On AlmaLinux and Rocky Linux systems, manually initialize the PostgreSQL database cluster.

# Database is automatically initialized on Ubuntu/Debian
echo "PostgreSQL automatically initialized"

sudo /usr/pgsql-16/bin/postgresql-16-setup initdb
sudo systemctl enable postgresql-16
sudo systemctl start postgresql-16

Configure TimescaleDB extension

Add TimescaleDB to PostgreSQL's shared libraries and tune the configuration for time-series workloads.

sudo timescaledb-tune --quiet --yes

Configure primary server for replication

On the primary server, configure PostgreSQL for streaming replication by enabling WAL archiving and setting replication parameters.

# Replication settings
listen_addresses = '*'
wal_level = replica
max_wal_senders = 3
max_replication_slots = 3
wal_keep_size = 1GB
archive_mode = on
archive_command = 'cp %p /var/lib/postgresql/16/main/archive/%f'

TimescaleDB settings
shared_preload_libraries = 'timescaledb'
max_connections = 200
shared_buffers = 256MB
effective_cache_size = 1GB
work_mem = 4MB
maintenance_work_mem = 64MB

Create archive directory

Create the WAL archive directory with proper permissions for the postgres user.

sudo mkdir -p /var/lib/postgresql/16/main/archive
sudo chown postgres:postgres /var/lib/postgresql/16/main/archive
sudo chmod 750 /var/lib/postgresql/16/main/archive

Configure authentication for replication

Set up host-based authentication to allow the standby server to connect for replication.

# Add these lines (replace 203.0.113.20 with your standby server IP)
host    replication     replicator      203.0.113.20/32         scram-sha-256
host    all             postgres        203.0.113.20/32         scram-sha-256

Create replication user

Create a dedicated user for replication with appropriate privileges.

sudo systemctl restart postgresql
sudo -u postgres psql -c "CREATE USER replicator WITH REPLICATION ENCRYPTED PASSWORD 'SecureReplicationPass123';"
sudo -u postgres psql -c "CREATE EXTENSION IF NOT EXISTS timescaledb;"

Test primary server setup

Verify that TimescaleDB is properly installed and the primary server is ready for replication.

sudo -u postgres psql -c "SELECT version();"
sudo -u postgres psql -c "\dx timescaledb"
sudo -u postgres psql -c "SELECT * FROM pg_stat_replication;"

Create base backup for standby

On the standby server, create a base backup from the primary server to initialize the replica.

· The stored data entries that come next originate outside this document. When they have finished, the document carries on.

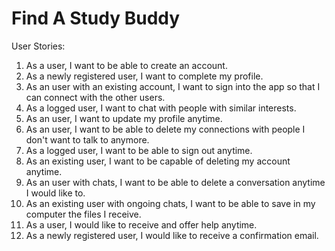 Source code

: # Find A Study Buddy

User Stories:
1. As a user, I want to be able to create an account.
2. As a newly registered user, I want to complete my profile.
3. As an user with an existing account, I want to sign into the app so that I can connect with the other users.
4. As a logged user, I want to chat with people with similar interests.
5. As an user, I want to update my profile anytime.
6. As an user, I want to be able to delete my connections with people I don't want to talk to anymore.
7. As a logged user, I want to be able to sign out anytime.
8. As an existing user, I want to be capable of deleting my account anytime.
9. As an user with chats, I want to be able to delete a conversation anytime I would like to.
10. As an existing user with ongoing chats, I want to be able to save in my computer the files I receive.
11. As a user, I would like to receive and offer help anytime.
12. As a newly registered user, I would like to receive a confirmation email.
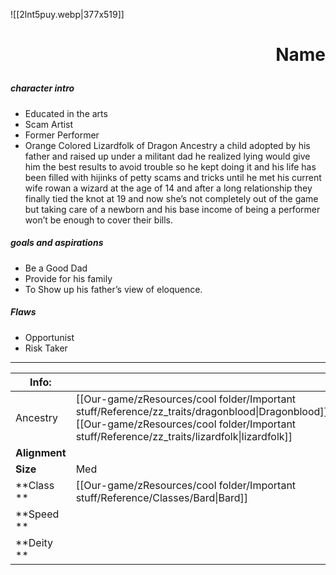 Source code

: ![[2lnt5puy.webp|377x519]]
# <p align="right">Name</p> 
##### character intro 
- Educated in the arts 
- Scam Artist 
- Former Performer
- Orange Colored Lizardfolk of Dragon Ancestry a child adopted by his father and raised up under a militant dad he realized lying would give him the best results to avoid trouble so he kept doing it and his life has been filled with hijinks of petty scams and tricks until he met his current wife rowan a wizard at the age of 14 and after a long relationship they finally tied the knot at 19 and now she’s not completely out of the game but taking care of a newborn and his base income of being a performer won’t be enough to cover their bills.
#####  goals and aspirations 
- Be a Good Dad 
- Provide for his family 
- To Show up his father’s view of eloquence. 
##### Flaws 
- Opportunist 
- Risk Taker 

---

| Info:         |                                                                                                                                                                                                 |
| ------------- | ----------------------------------------------------------------------------------------------------------------------------------------------------------------------------------------------- |
| Ancestry      | [[Our-game/zResources/cool folder/Important stuff/Reference/zz_traits/dragonblood\|Dragonblood]] [[Our-game/zResources/cool folder/Important stuff/Reference/zz_traits/lizardfolk\|lizardfolk]] |
| **Alignment** |                                                                                                                                                                                                 |
| **Size**      | Med                                                                                                                                                                                             |
| **Class **    | [[Our-game/zResources/cool folder/Important stuff/Reference/Classes/Bard\|Bard]]                                                                                                                |
| **Speed **    |                                                                                                                                                                                                 |
| **Deity **    |                                                                                                                                                                                                 |
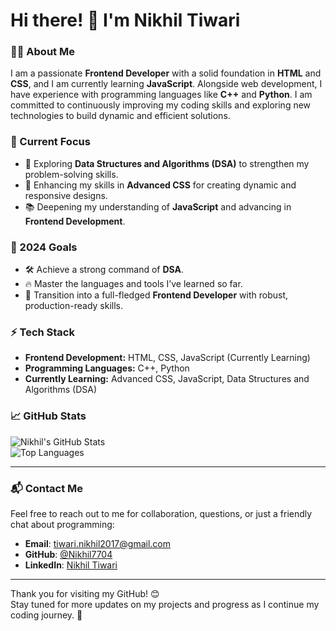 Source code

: # Hi there! 👋 I'm Nikhil Tiwari

### 👨‍💻 About Me
I am a passionate **Frontend Developer** with a solid foundation in **HTML** and **CSS**, and I am currently learning **JavaScript**. Alongside web development, I have experience with programming languages like **C++** and **Python**. I am committed to continuously improving my coding skills and exploring new technologies to build dynamic and efficient solutions.

### 🌟 Current Focus
- 🌱 Exploring **Data Structures and Algorithms (DSA)** to strengthen my problem-solving skills.
- 🎨 Enhancing my skills in **Advanced CSS** for creating dynamic and responsive designs.
- 📚 Deepening my understanding of **JavaScript** and advancing in **Frontend Development**.

### 🎯 2024 Goals
- 🛠 Achieve a strong command of **DSA**.
- 🔥 Master the languages and tools I’ve learned so far.
- 🚀 Transition into a full-fledged **Frontend Developer** with robust, production-ready skills.

### ⚡ Tech Stack
- **Frontend Development:** HTML, CSS, JavaScript (Currently Learning)
- **Programming Languages:** C++, Python
- **Currently Learning:** Advanced CSS, JavaScript, Data Structures and Algorithms (DSA)

### 📈 GitHub Stats
![Nikhil's GitHub Stats](https://github-readme-stats.vercel.app/api?username=Nikhil7704&show_icons=true&theme=radical)  
![Top Languages](https://github-readme-stats.vercel.app/api/top-langs/?username=Nikhil7704&layout=compact&theme=radical)

---

### 📬 Contact Me
Feel free to reach out to me for collaboration, questions, or just a friendly chat about programming:

- **Email**: tiwari.nikhil2017@gmail.com
- **GitHub**: [@Nikhil7704](https://github.com/Nikhil7704)
- **LinkedIn**: [Nikhil Tiwari](https://www.linkedin.com/in/nikhil-tiwari-aa02b7326/)

---

Thank you for visiting my GitHub! 😊  
Stay tuned for more updates on my projects and progress as I continue my coding journey. 🚀
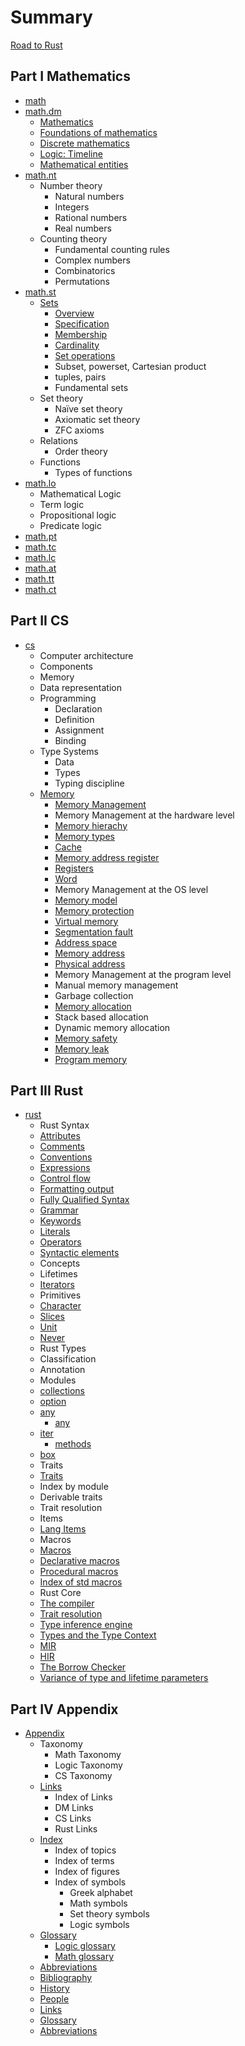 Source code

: # Summary

[Road to Rust](./README.md)


## Part I Mathematics

* [math](./math/README.md)
* [math.dm](./math/am/README.md)
  - [Mathematics](./math/am/01_math.md)
  - [Foundations of mathematics](./math/am/01_math.md)
  - [Discrete mathematics](./math/am/02_dm.md)
  - [Logic: Timeline](./math/am/math-timeline.md)
  - [Mathematical entities](./math/am/entities.md)
* [math.nt](./math/nt/README.md)
  - Number theory
    - Natural numbers
    - Integers
    - Rational numbers
    - Real numbers
  - Counting theory
    - Fundamental counting rules
    - Complex numbers
    - Combinatorics
    - Permutations
* [math.st](./math/st/README.md)
  - [Sets](./math/st/sets/README.md)
    - [Overview](./math/st/sets/01_overview.md)
    - [Specification](./math/st/sets/02_specification.md)
    - [Membership](./math/st/sets/03_membership.md)
    - [Cardinality](./math/st/sets/04_cardinality.md)
    - [Set operations](./math/st/sets/06_set-operations.md)
    - Subset, powerset, Cartesian product
    - tuples, pairs
    - Fundamental sets
  - Set theory
    - Naïve set theory
    - Axiomatic set theory
    - ZFC axioms
  - Relations
    - Order theory
  - Functions
    - Types of functions
* [math.lo](./math/lo/README.md)
  - Mathematical Logic
  - Term logic
  - Propositional logic
  - Predicate logic
* [math.pt](./math/pt/README.md)
* [math.tc](./math/tc/README.md)
* [math.lc](./math/lc/README.md)
* [math.at](./math/at/README.md)
* [math.tt](./math/tt/README.md)
* [math.ct](./math/ct/README.md)


## Part II CS

* [cs](./cs/README.md)
  * Computer architecture
  * Components
  * Memory
  * Data representation
  * Programming
    - Declaration
    - Definition
    - Assignment
    - Binding
  * Type Systems
    - Data
    - Types
    - Typing discipline
  * [Memory](./cs/memory/README.md)
    - [Memory Management](./cs/memory/memory-management-levels.md)
    - Memory Management at the hardware level
    - [Memory hierachy](cs/memory/memory-hierarchy.md)
    - [Memory types](cs/memory/memory-types.md)
    - [Cache](cs/memory/cache.md)
    - [Memory address register](cs/memory/mar.md)
    - [Registers](cs/memory/registers.md)
    - [Word](cs/memory/word.md)
    - Memory Management at the OS level
    - [Memory model](cs/memory/memory-model.md)
    - [Memory protection](cs/memory/memory-protection.md)
    - [Virtual memory](cs/memory/virtual-memory.md)
    - [Segmentation fault](cs/memory/segmentation-fault.md)
    - [Address space](cs/memory/address-space.md)
    - [Memory address](cs/memory/memory-address.md)
    - [Physical address](cs/memory/physical-address.md)
    - Memory Management at the program level
    - Manual memory management
    - Garbage collection
    - [Memory allocation](cs/memory/memory-allocation.md)
    - Stack based allocation
    - Dynamic memory allocation
    - [Memory safety](cs/memory/memory-safety.md)
    - [Memory leak](cs/memory/memory-leak.md)
    - [Program memory](cs/memory/program-memory.md)


## Part III Rust

* [rust](./rust/README.md)
  - Rust Syntax
  - [Attributes](./rust/syntax/attributes.md)
  - [Comments](./rust/syntax/comments.md)
  - [Conventions](./rust/syntax/conventions.md)
  - [Expressions](./rust/syntax/expressions.md)
  - [Control flow](./rust/syntax/control-flow.md)
  - [Formatting output](./rust/syntax/format.md)
  - [Fully Qualified Syntax](./rust/syntax/fully-qualified-syntax.md)
  - [Grammar](./rust/syntax/grammar.md)
  - [Keywords](./rust/syntax/keywords.md)
  - [Literals](./rust/syntax/literals.md)
  - [Operators](./rust/syntax/operators.md)
  - [Syntactic elements](./rust/syntax/syntactic-elements.md)
  - Concepts
  - Lifetimes
  - [Iterators](./rust/concepts/iterators/iterators.md)
  - Primitives
  - [Character](./rust/primitives/char/char.md)
  - [Slices](./rust/primitives/slice/slice.md)
  - [Unit](./rust/primitives/unit/unit.md)
  - [Never](./rust/primitives/never/never.md)
  - Rust Types
  - Classification
  - Annotation
  - Modules
  - [collections](./rust/modules/collections/README.md)
  - [option](./rust/modules/option/README.md)
  - [any](./rust/modules/any/any.md)
    - [any](./rust/modules/any/any-trait.md)
  - [iter](./rust/modules/iter/README.md)
    - [methods](./rust/modules/iter/methods-all.md)
  - [box](./rust/modules/boxed/box.md)
  - Traits
  - [Traits](./rust/traits/README.md)
  - Index by module
  - Derivable traits
  - Trait resolution
  - Items
  - [Lang Items](./rust/items/README.md)
  - Macros
  - [Macros](./rust/macros/macro.md)
  - [Declarative macros](./rust/macros/macro-declerative.md)
  - [Procedural macros](./rust/macros/macro-procedural.md)
  - [Index of std macros](./rust/macros/macro-index.md)
  - Rust Core
  - [The compiler](./rust/core/compiler.md)
  - [Trait resolution](./rust/core/rustc/trait-resolution.md)
  - [Type inference engine](./rust/core/rustc/type-inference-engine.md)
  - [Types and the Type Context](./rust/core/rustc/types-and-the-type-context.md)
  - [MIR](./rust/core/rustc/mir.md)
  - [HIR](./rust/core/rustc/hir.md)
  - [The Borrow Checker](./rust/core/rustc/borrow-checker.md)
  - [Variance of type and lifetime parameters](./rust/core/rustc/variance-of-type-and-lifetime-parameters.md)


## Part IV Appendix

* [Appendix](./apx/README.md)
  * Taxonomy
    - Math Taxonomy
    - Logic Taxonomy
    - CS Taxonomy
  * [Links](./apx/links/README.md)
    - Index of Links
    - DM Links
    - CS Links
    - Rust Links
  * [Index](./apx/index/README.md)
    - Index of topics
    - Index of terms
    - Index of figures
    - Index of symbols
      - Greek alphabet
      - Math symbols
      - Set theory symbols
      - Logic symbols
  - [Glossary](./apx/glossary.md)
    - [Logic glossary](./apx/glossary_dm.md)
    - [Math glossary](./apx/glossary_dm.md)
  - [Abbreviations](./apx/abbreviations.md)
  - [Bibliography](./apx/bibliography.md)
  - [History](./apx/history.md)
  - [People](./apx/people.md)
  - [Links](./apx/links/README.md)
  * [Glossary](./apx/glossary.md)
  * [Abbreviations](./apx/abbreviations.md)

sudo systemctl stop postgresql
sudo -u postgres rm -rf /var/lib/postgresql/16/main/*
sudo -u postgres pg_basebackup -h 203.0.113.10 -D /var/lib/postgresql/16/main -U replicator -W -v -P -R

Configure standby server

Configure the standby server for hot standby mode and streaming replication.

# Hot standby settings
hot_standby = on
hot_standby_feedback = on
wal_receiver_timeout = 60s
max_standby_streaming_delay = 30s
max_standby_archive_delay = 30s

TimescaleDB settings (same as primary)
shared_preload_libraries = 'timescaledb'
max_connections = 200
shared_buffers = 256MB
effective_cache_size = 1GB

Start standby server

Start the standby server and verify it connects to the primary for streaming replication.

sudo systemctl start postgresql
sudo systemctl enable postgresql
sudo -u postgres psql -c "SELECT pg_is_in_recovery();"
sudo -u postgres psql -c "SELECT * FROM pg_stat_wal_receiver;"

Install pg_auto_failover

Install pg_auto_failover for automatic failover management on both servers.

sudo apt install -y postgresql-16-auto-failover

sudo dnf install -y pg_auto_failover_16

Set up monitor node

Initialize the pg_auto_failover monitor on a separate server or the primary server.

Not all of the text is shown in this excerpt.